BOSTON (CBS/AP) — A Massachusetts district court judge has ruled that alcohol breath tests will continue to be excluded as evidence from most drunken driving cases until the state police’s troubled Office of Alcohol Testing is nationally accredited.
The Republican reported Wednesday that Judge Robert Brennan says the office must undergo major reforms, including providing additional training for staff and instituting rules for complying with discovery requests similar to those followed by the state police’s crime management unit.
The decision comes after a judge found the office failed to release evidence to lawyers representing drunken driving defendants that showed around 400 Breathalyzer results were flawed.
The technical leader of the office was fired, and prosecutors tossed evidence from thousands of drunken driving cases as a result.
“I think he is trying to restore confidence in the system,” said Tom Workman, an attorney who was a technical expert in the case.

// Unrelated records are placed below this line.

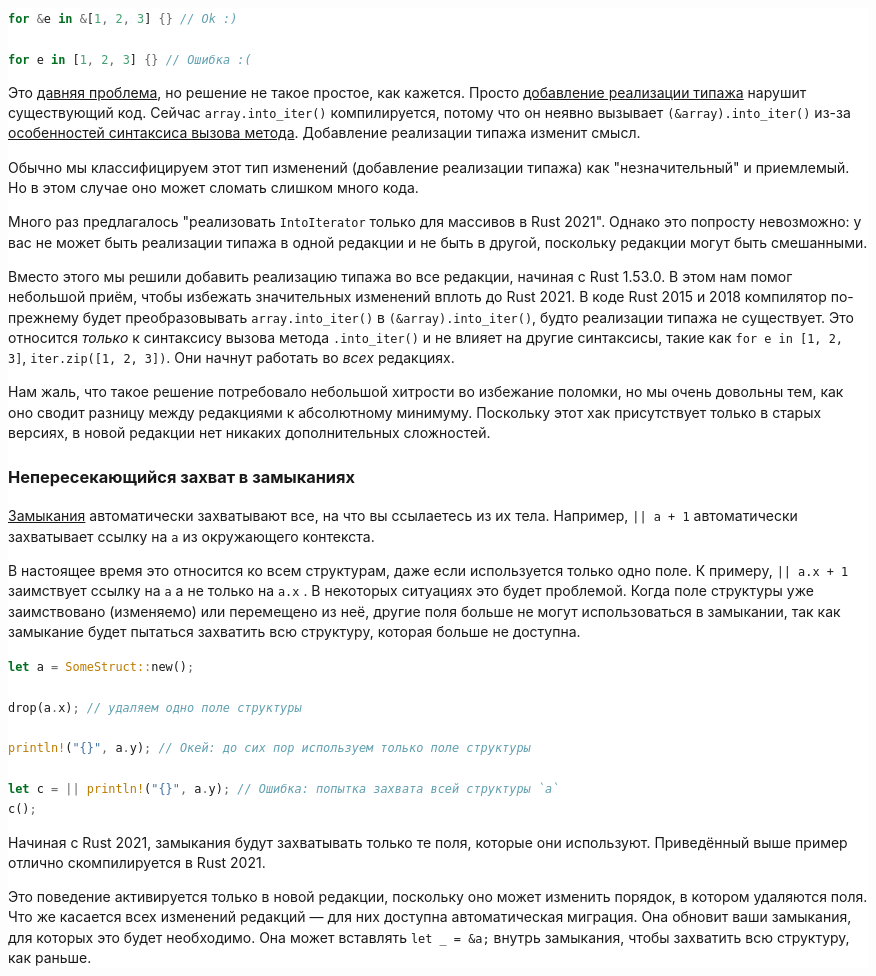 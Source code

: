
```rust
for &e in &[1, 2, 3] {} // Ok :)

for e in [1, 2, 3] {} // Ошибка :(
```

Это [давняя проблема], но решение не такое простое, как кажется. Просто [добавление реализации типажа] нарушит существующий код. Сейчас `array.into_iter()` компилируется, потому что он неявно вызывает `(&array).into_iter()` из-за [особенностей синтаксиса вызова метода]. Добавление реализации типажа изменит смысл.

Обычно мы классифицируем этот тип изменений (добавление реализации типажа) как "незначительный" и приемлемый. Но в этом случае оно может сломать слишком много кода.

Много раз предлагалось "реализовать `IntoIterator` только для массивов в Rust 2021". Однако это попросту невозможно: у вас не может быть реализации типажа в одной редакции и не быть в другой, поскольку редакции могут быть смешанными.

Вместо этого мы решили добавить реализацию типажа во все редакции, начиная с Rust 1.53.0. В этом нам помог небольшой приём, чтобы избежать значительных изменений вплоть до Rust 2021. В коде Rust 2015 и 2018 компилятор по-прежнему будет преобразовывать <code>array.into_iter()</code> в `(&array).into_iter()`, будто реализации типажа не существует. Это относится <em>только</em> к синтаксису вызова метода <code>.into_iter()</code> и не влияет на другие синтаксисы, такие как `for e in [1, 2, 3]`, `iter.zip([1, 2, 3])`. Они начнут работать во <em>всех</em> редакциях.

Нам жаль, что такое решение потребовало небольшой хитрости во избежание поломки, но мы очень довольны тем, как оно сводит разницу между редакциями к абсолютному минимуму. Поскольку этот хак присутствует только в старых версиях, в новой редакции нет никаких дополнительных сложностей.

### Непересекающийся захват в замыканиях

[Замыкания](https://doc.rust-lang.org/book/ch13-01-closures.html) автоматически захватывают все, на что вы ссылаетесь из их тела. Например, `|| a + 1` автоматически захватывает ссылку на `a` из окружающего контекста.

В настоящее время это относится ко всем структурам, даже если используется только одно поле. К примеру, `|| a.x + 1` заимствует ссылку на `a` а не только на `a.x` . В некоторых ситуациях это будет проблемой. Когда поле структуры уже заимствовано (изменяемо) или перемещено из неё, другие поля больше не могут использоваться в замыкании, так как замыкание будет пытаться захватить всю структуру, которая больше не доступна.

```rust
let a = SomeStruct::new();

drop(a.x); // удаляем одно поле структуры

println!("{}", a.y); // Окей: до сих пор используем только поле структуры

let c = || println!("{}", a.y); // Ошибка: попытка захвата всей структуры `a`
c();
```

Начиная с Rust 2021, замыкания будут захватывать только те поля, которые они используют. Приведённый выше пример отлично скомпилируется в Rust 2021.

Это поведение активируется только в новой редакции, поскольку оно может изменить порядок, в котором удаляются поля. Что же касается всех изменений редакций — для них доступна автоматическая миграция. Она обновит ваши замыкания, для которых это будет необходимо. Она может вставлять `let _ = &a;` внутрь замыкания, чтобы захватить всю структуру, как раньше.


[новый распознаватель функций,]: https://doc.rust-lang.org/cargo/reference/resolver.html#feature-resolver-version-2
[в анонсе Rust 1.51]: https://blog.rust-lang.org/2021/03/25/Rust-1.51.0.html#cargos-new-feature-resolver
[давняя проблема]: https://github.com/rust-lang/rust/issues/25725
[добавление реализации типажа]: https://github.com/rust-lang/rust/pull/65819
[особенностей синтаксиса вызова метода]: https://doc.rust-lang.org/book/ch05-03-method-syntax.html#wheres-the---operator
[RFC]: https://github.com/rust-lang/rfcs/pull/3101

The office plans to apply for national accreditation by August 2019.
Breathalyzer problems have put drunk driving cases in jeopardy for years in Massachusetts. Last summer, Judge Brennan accepted an agreement reached by all of the state’s district attorneys to stop using the results of potentially tainted tests as far back as 2011.
Back in 2015, several district attorneys said they were no longer using the test results because the accuracy of the breathalyzer machines was being called into question.
“If you exclude the breath test, all you have is the police officer’s observations,” Workman said.